单子叶植物CRISPR载体的构建(2)
CRISPR-Cas (clustered regularly interspaced short palindromic repeats-CRISPR-associated proteins)系统是细菌与古生菌中用来抵御外源病毒或质粒 DNA 入侵的获得性免疫系统。对于一个典型的CRISPR位点而言通常包含若干长度为20-50bp的保守性的正向重复序列和被其间隔开的短的非重复序列,以及位于重复上游的引导序列[3]。CRISPR系统存在三种类型,尤其以II型CRISPR系统研究较多,在II型CRISPR系统中存在Cas9核酸酶,又称CRISPR/Cas9系统。

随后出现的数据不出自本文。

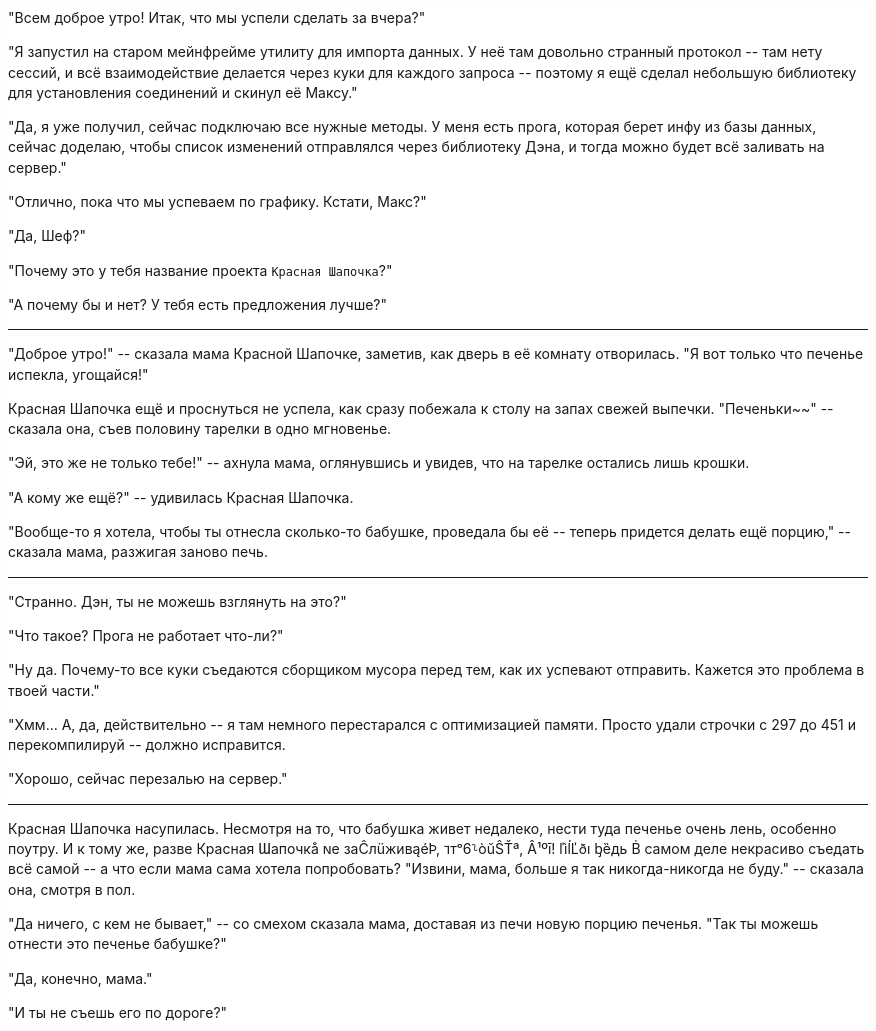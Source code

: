 "Всем доброе утро! Итак, что мы успели сделать за вчера?"

"Я запустил на старом мейнфрейме утилиту для импорта данных. У неё там довольно странный протокол -- там нету сессий, и всё взаимодействие делается через куки для каждого запроса -- поэтому я ещё сделал небольшую библиотеку для установления соединений и скинул её Максу."

"Да, я уже получил, сейчас подключаю все нужные методы. У меня есть прога, которая берет инфу из базы данных, сейчас доделаю, чтобы список изменений отправлялся через библиотеку Дэна, и тогда можно будет всё заливать на сервер."

"Отлично, пока что мы успеваем по графику. Кстати, Макс?"

"Да, Шеф?"

"Почему это у тебя название проекта `Красная Шапочка`?"

"А почему бы и нет? У тебя есть предложения лучше?"

----

"Доброе утро!" -- сказала мама Красной Шапочке, заметив, как дверь в её комнату отворилась. "Я вот только что печенье испекла, угощайся!"

Красная Шапочка ещё и проснуться не успела, как сразу побежала к столу на запах свежей выпечки. "Печеньки~~" -- сказала она, съев половину тарелки в одно мгновенье.

"Эй, это же не только тебе!" -- ахнула мама, оглянувшись и увидев, что на тарелке остались лишь крошки.

"А кому же ещё?" -- удивилась Красная Шапочка.

"Вообще-то я хотела, чтобы ты отнесла сколько-то бабушке, проведала бы её -- теперь придется делать ещё порцию," -- сказала мама, разжигая заново печь.

---

"Странно. Дэн, ты не можешь взглянуть на это?"

"Что такое? Прога не работает что-ли?"

"Ну да. Почему-то все куки съедаются сборщиком мусора перед тем, как их успевают отправить. Кажется это проблема в твоей части."

"Хмм... А, да, действительно -- я там немного перестарался с оптимизацией памяти. Просто удали строчки с 297 до 451 и перекомпилируй -- должно исправится.

"Хорошо, сейчас перезалью на сервер."

---

Красная Шапочка насупилась. Несмотря на то, что бабушка живет недалеко, нести туда печенье очень лень, особенно поутру. И к тому же, разве Красная Ɯапочкå ɴе заĈлüживąéÞ, ꭋтᵒ6⸊òŭŜŤª, Â¹ºī! ľìĺĽðı ᶀȅдь Ḃ самом деле некрасиво съедать всё самой -- а что если мама сама хотела попробовать? "Извини, мама, больше я так никогда-никогда не буду." -- сказала она, смотря в пол.

"Да ничего, с кем не бывает," -- со смехом сказала мама, доставая из печи новую порцию печенья. "Так ты можешь отнести это печенье бабушке?"

"Да, конечно, мама."

"И ты не съешь его по дороге?"
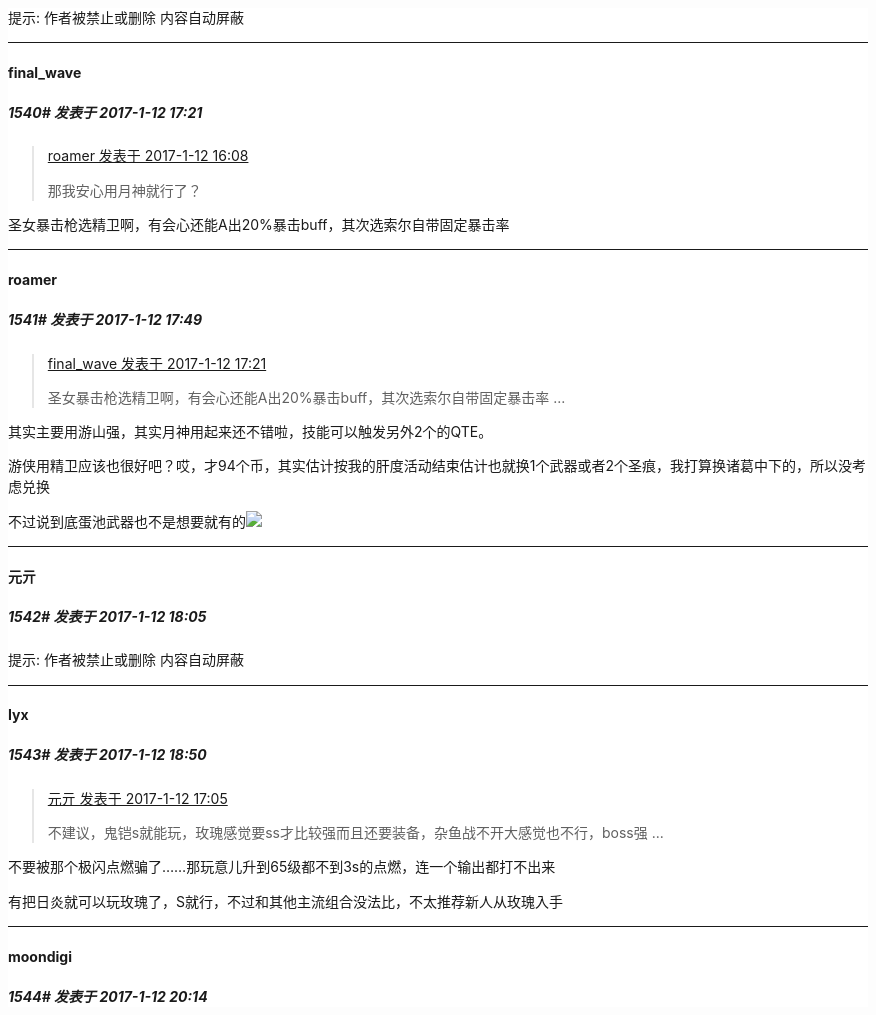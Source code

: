 提示: 作者被禁止或删除 内容自动屏蔽


-----

####  final_wave  
##### 1540#       发表于 2017-1-12 17:21


<blockquote><a href="httphttps://bbs.saraba1st.com/2b/forum.php?mod=redirect&amp;goto=findpost&amp;pid=34786868&amp;ptid=1334731" target="_blank">roamer 发表于 2017-1-12 16:08</a>

那我安心用月神就行了？</blockquote>
圣女暴击枪选精卫啊，有会心还能A出20%暴击buff，其次选索尔自带固定暴击率


-----

####  roamer  
##### 1541#       发表于 2017-1-12 17:49


<blockquote><a href="httphttps://bbs.saraba1st.com/2b/forum.php?mod=redirect&amp;goto=findpost&amp;pid=34787745&amp;ptid=1334731" target="_blank">final_wave 发表于 2017-1-12 17:21</a>

圣女暴击枪选精卫啊，有会心还能A出20%暴击buff，其次选索尔自带固定暴击率 ...</blockquote>
其实主要用游山强，其实月神用起来还不错啦，技能可以触发另外2个的QTE。

游侠用精卫应该也很好吧？哎，才94个币，其实估计按我的肝度活动结束估计也就换1个武器或者2个圣痕，我打算换诸葛中下的，所以没考虑兑换

不过说到底蛋池武器也不是想要就有的<img src="https://static.saraba1st.com/image/smiley/face/54.gif" referrerpolicy="no-referrer">


-----

####  元亓  
##### 1542#       发表于 2017-1-12 18:05

提示: 作者被禁止或删除 内容自动屏蔽


-----

####  Iyx  
##### 1543#       发表于 2017-1-12 18:50


<blockquote><a href="httphttps://bbs.saraba1st.com/2b/forum.php?mod=redirect&amp;goto=findpost&amp;pid=34787557&amp;ptid=1334731" target="_blank">元亓 发表于 2017-1-12 17:05</a>

不建议，鬼铠s就能玩，玫瑰感觉要ss才比较强而且还要装备，杂鱼战不开大感觉也不行，boss强 ...</blockquote>
不要被那个极闪点燃骗了……那玩意儿升到65级都不到3s的点燃，连一个输出都打不出来


有把日炎就可以玩玫瑰了，S就行，不过和其他主流组合没法比，不太推荐新人从玫瑰入手


-----

####  moondigi  
##### 1544#       发表于 2017-1-12 20:14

Cas9核酸酶具有改造crRNA和破坏双链DNA的双重功能[7]。位于sgRNA5‘端的20个左右的碱基决定CRISPR/Cas9系统在应用时Cas9核酸酶特异性切割的部位,主要负责决定CRISPR/Cas9系统的特异性,因此,只要改变这段引导RNA序列即可使Cas9定位到新的DNA序列上,如果同时引用多个引导RNA也可同时进行基因组上多个不同位点的编辑,从而实现复合基因的编辑。
CRISPR/Cas9系统介导的植物基因的定点突变原理为:首先,Cas9蛋白与sgRNA形成复合体。其次,上述复合体切割与sgRNA的spacer互补的基因组DNA序列,随后造成双链DNA的损伤。最后通过体内的NHEJ或HR修复机制将引入基因突变[4]。
受序列的限制以往的CRISPR载体往往是两个载体,也即表达sgRNA和Cas9元件位于不同的载体,共转化效率较低,为了克服这一困难,我们采用酶切连接和Gateway技术构建便式表达载体。我们已经了解sgRNA 5‘端的20个左右的碱基决定CRISPR/Cas9系统的特异性,但是20个左右的碱基片段链接不方便,使用起来操作不方便效率偏低。本研究利用Gateway技术和改进后的定点突变技术将基因特异的靶序列构建到通用载体中得到表达特异基因sgRNA的入门载体,将其与目标载体同源重组即可得到特异的基因表达载体。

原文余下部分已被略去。